Severino Minelli

Personal information
- Date of birth: 6 September 1909
- Place of birth: Küsnacht, Switzerland
- Date of death: 23 September 1994 (aged 85)
- Height: 1.74 m (5 ft 8+1⁄2 in)
- Position(s): Defender

Senior career*
- Years: Team / Apps / (Gls)
- 1929–1930: Servette FC
- 1930–1943: Grasshopper-Club Zurich
- 1943–1946: FC Zürich / 32 / (3)

International career
- 1930–1943: Switzerland / 80 / (0)

Managerial career
- 1943–1946: FC Zürich
- 1949–1950: Switzerland

= Severino Minelli =

Swiss footballer (1909-1994)

Severino Minelli (6 September 1909 – 23 September 1994) was a Swiss footballer who played as a defender. He participated in the 1934 FIFA World Cup and the 1938 FIFA World Cup.
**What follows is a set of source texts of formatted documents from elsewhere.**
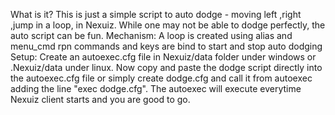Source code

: What is it?
This is just a simple script to auto dodge - moving left ,right ,jump in a loop, in Nexuiz. 
While one may not be able to dodge perfectly, the auto script can be fun.
 Mechanism: A loop is created using alias and menu_cmd rpn commands and keys are bind to start and stop auto dodging 
Setup: Create an autoexec.cfg file in Nexuiz/data folder under windows or .Nexuiz/data under linux. 
Now copy and paste the dodge script directly into the autoexec.cfg file or simply create dodge.cfg and 
call it from autoexec adding the line "exec dodge.cfg". 
The autoexec will execute everytime Nexuiz client starts and you are good to go.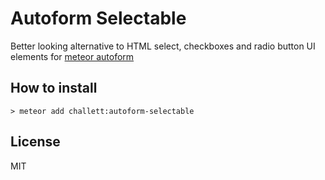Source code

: Autoform Selectable
===================
Better looking alternative to HTML select, checkboxes and radio button UI elements for [meteor autoform](https://github.com/aldeed/meteor-simple-schema/blob/master/README.md)

## How to install
    > meteor add challett:autoform-selectable
    
## License

MIT
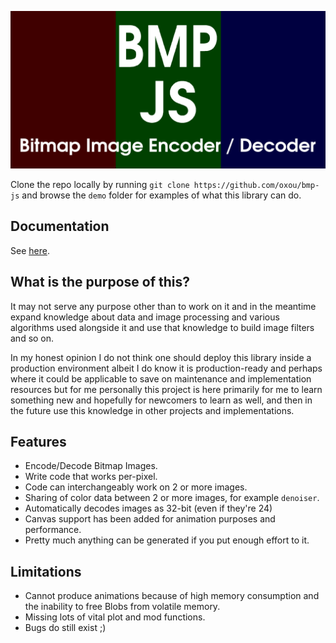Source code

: ![Cover Image](img/cover-2560x1280.png)

Clone the repo locally by running `git clone https://github.com/oxou/bmp-js`
and browse the `demo` folder for examples of what this library can do.

## Documentation
See [here](docs/readme.md).

## What is the purpose of this?

It may not serve any purpose other than to work on it and in the meantime expand knowledge about data and image
processing and various algorithms used alongside it and use that knowledge to build image filters and so on.

In my honest opinion I do not think one should deploy this library inside a production environment albeit I do know it
is production-ready and perhaps where it could be applicable to save on maintenance and implementation resources but
for me personally this project is here primarily for me to learn something new and hopefully for newcomers to learn as
well, and then in the future use this knowledge in other projects and implementations.

## Features

- Encode/Decode Bitmap Images.
- Write code that works per-pixel.
- Code can interchangeably work on 2 or more images.
- Sharing of color data between 2 or more images, for example `denoiser`.
- Automatically decodes images as 32-bit (even if they're 24)
- Canvas support has been added for animation purposes and performance.
- Pretty much anything can be generated if you put enough effort to it.

## Limitations
- Cannot produce animations because of high memory consumption and the inability to free Blobs from volatile memory.
- Missing lots of vital plot and mod functions.
- Bugs do still exist ;)

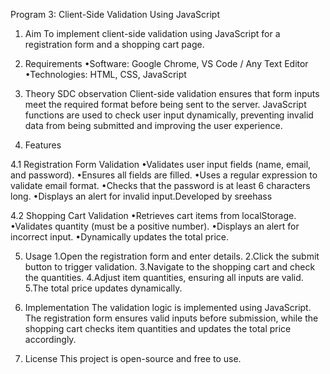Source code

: Program 3: Client-Side Validation Using JavaScript


1. Aim
To implement client-side validation using JavaScript for a registration form and a shopping cart page.

2. Requirements
•Software: Google Chrome, VS Code / Any Text Editor
•Technologies: HTML, CSS, JavaScript

3. Theory
SDC observation
Client-side validation ensures that form inputs meet the required format before being sent to the server. JavaScript functions are used to check user input dynamically, preventing invalid data from being submitted and improving the user experience.

4. Features

4.1 Registration Form Validation
•Validates user input fields (name, email, and password).
•Ensures all fields are filled.
•Uses a regular expression to validate email format.
•Checks that the password is at least 6 characters long.
•Displays an alert for invalid input.Developed by sreehass

4.2 Shopping Cart Validation
•Retrieves cart items from localStorage.
•Validates quantity (must be a positive number).
•Displays an alert for incorrect input.
•Dynamically updates the total price.

5. Usage
1.Open the registration form and enter details.
2.Click the submit button to trigger validation.
3.Navigate to the shopping cart and check the quantities.
4.Adjust item quantities, ensuring all inputs are valid.
5.The total price updates dynamically.

6. Implementation
The validation logic is implemented using JavaScript. The registration form ensures valid inputs before submission, while the shopping cart checks item quantities and updates the total price accordingly.

7. License
This project is open-source and free to use.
He played a total of 80 matches for Switzerland.

He played as a sweeper in the revolutionary formation developed by the Austrian coach Karl Rappan in Grasshopper-Club Zurich as well as in Switzerland national football team, the "verrou" ("the bolt").

He coached FC Zürich and Switzerland.